[Opening DATA SUPPLIED section]

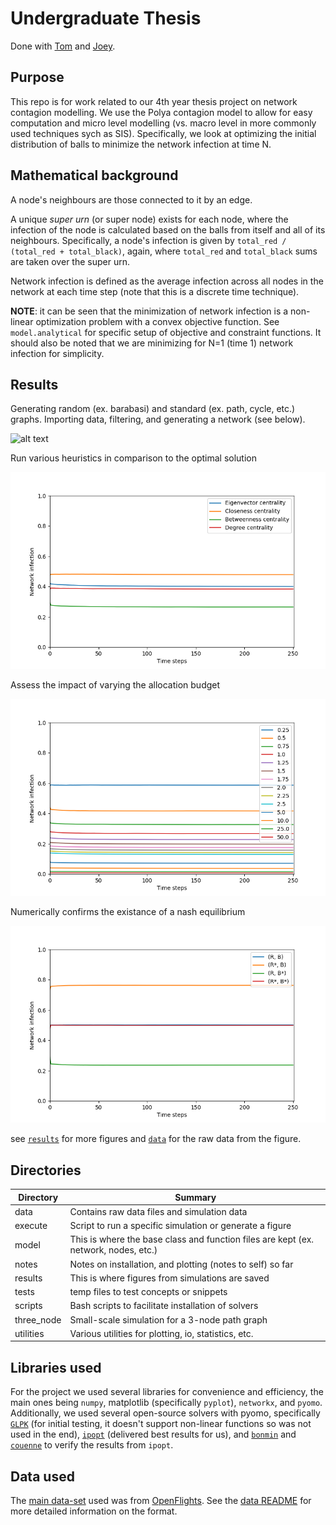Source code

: # Undergraduate Thesis

Done with [Tom](https://github.com/morrisht) and [Joey](https://github.com/joey-blumenstein).

## Purpose

This repo is for work related to our 4th year thesis project on network contagion modelling.
We use the Polya contagion model to allow for easy computation and micro level modelling (vs. macro level in more 
commonly used techniques sych as SIS).
Specifically, we look at optimizing the initial distribution of balls to minimize the network infection at time N.

## Mathematical background

A node's neighbours are those connected to it by an edge.

A unique *super urn* (or super node) exists for each node, where the infection of the node is calculated based on 
the balls from itself and all of its neighbours.
Specifically, a node's infection is given by `total_red / (total_red + total_black)`, again, where 
`total_red` and `total_black` sums are taken over the super urn.

Network infection is defined as the average infection across all nodes in the network at each time step 
(note that this is a discrete time technique).

**NOTE**: it can be seen that the minimization of network infection is a non-linear optimization problem with 
a convex objective function.
See `model.analytical` for specific setup of objective and constraint functions.
It should also be noted that we are minimizing for N=1 (time 1) network infection for simplicity.

## Results

Generating random (ex. barabasi) and standard (ex. path, cycle, etc.) graphs.
Importing data, filtering, and generating a network (see below).

![alt text](results/network/airport_locations.png)

Run various heuristics in comparison to the optimal solution

![alt text](results/centrality_metrics/uniform_red.png)

Assess the impact of varying the allocation budget

![alt text](results/budget_impact/uniform_red.png)

Numerically confirms the existance of a nash equilibrium

![alt text](results/nash/optimal.png)

see [`results`](results/) for more figures and [`data`](data/) for the raw data from the figure.

## Directories

| **Directory**  | **Summary** |
| ---------- | --- |
| data       | Contains raw data files and simulation data |
| execute    | Script to run a specific simulation or generate a figure |
| model      | This is where the base class and function files are kept (ex. network, nodes, etc.) |
| notes      | Notes on installation, and plotting (notes to self) so far |
| results    | This is where figures from simulations are saved |
| tests      | temp files to test concepts or snippets |
| scripts    | Bash scripts to facilitate installation of solvers |
| three_node | Small-scale simulation for a 3-node path graph |
| utilities  | Various utilities for plotting, io, statistics, etc. |

## Libraries used

For the project we used several libraries for convenience and efficiency, the main ones being `numpy`, 
matplotlib (specifically `pyplot`), `networkx`, and `pyomo`. 
Additionally, we used several open-source solvers with pyomo, specifically [`GLPK`](https://www.gnu.org/software/glpk/) 
(for initial testing, it doesn't support non-linear functions so was not used in the end), 
[`ipopt`](https://projects.coin-or.org/Ipopt) (delivered best results for us), and 
[`bonmin`](https://projects.coin-or.org/Bonmin) and [`couenne`](https://projects.coin-or.org/Couenne) 
to verify the results from `ipopt`.

## Data used

The [main data-set](https://openflights.org/data.html) used was from [OpenFlights](https://openflights.org/).
See the [data README](data/README.md) for more detailed information on the format.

[Closing DATA SUPPLIED section]

WHAT THE EXERCISE ASKS >> Every record, word for word, should be given back without its pictures.

YOUR RESPONSE >>
Source code

: # Undergraduate Thesis

Done with [Tom](https://github.com/morrisht) and [Joey](https://github.com/joey-blumenstein).

## Purpose

This repo is for work related to our 4th year thesis project on network contagion modelling.
We use the Polya contagion model to allow for easy computation and micro level modelling (vs. macro level in more 
commonly used techniques sych as SIS).
Specifically, we look at optimizing the initial distribution of balls to minimize the network infection at time N.

## Mathematical background

A node's neighbours are those connected to it by an edge.

A unique *super urn* (or super node) exists for each node, where the infection of the node is calculated based on 
the balls from itself and all of its neighbours.
Specifically, a node's infection is given by `total_red / (total_red + total_black)`, again, where 
`total_red` and `total_black` sums are taken over the super urn.

Network infection is defined as the average infection across all nodes in the network at each time step 
(note that this is a discrete time technique).

**NOTE**: it can be seen that the minimization of network infection is a non-linear optimization problem with 
a convex objective function.
See `model.analytical` for specific setup of objective and constraint functions.
It should also be noted that we are minimizing for N=1 (time 1) network infection for simplicity.

## Results

Generating random (ex. barabasi) and standard (ex. path, cycle, etc.) graphs.
Importing data, filtering, and generating a network (see below).

![alt text](results/network/airport_locations.png)

Run various heuristics in comparison to the optimal solution

![alt text](results/centrality_metrics/uniform_red.png)

Assess the impact of varying the allocation budget

![alt text](results/budget_impact/uniform_red.png)

Numerically confirms the existance of a nash equilibrium

![alt text](results/nash/optimal.png)

see [`results`](results/) for more figures and [`data`](data/) for the raw data from the figure.

## Directories

| **Directory**  | **Summary** |
| ---------- | --- |
| data       | Contains raw data files and simulation data |
| execute    | Script to run a specific simulation or generate a figure |
| model      | This is where the base class and function files are kept (ex. network, nodes, etc.) |
| notes      | Notes on installation, and plotting (notes to self) so far |
| results    | This is where figures from simulations are saved |
| tests      | temp files to test concepts or snippets |
| scripts    | Bash scripts to facilitate installation of solvers |
| three_node | Small-scale simulation for a 3-node path graph |
| utilities  | Various utilities for plotting, io, statistics, etc. |

## Libraries used

For the project we used several libraries for convenience and efficiency, the main ones being `numpy`, 
matplotlib (specifically `pyplot`), `networkx`, and `pyomo`. 
Additionally, we used several open-source solvers with pyomo, specifically [`GLPK`](https://www.gnu.org/software/glpk/) 
(for initial testing, it doesn't support non-linear functions so was not used in the end), 
[`ipopt`](https://projects.coin-or.org/Ipopt) (delivered best results for us), and 
[`bonmin`](https://projects.coin-or.org/Bonmin) and [`couenne`](https://projects.coin-or.org/Couenne) 
to verify the results from `ipopt`.

## Data used

The [main data-set](https://openflights.org/data.html) used was from [OpenFlights](https://openflights.org/).
See the [data README](data/README.md) for more detailed information on the format.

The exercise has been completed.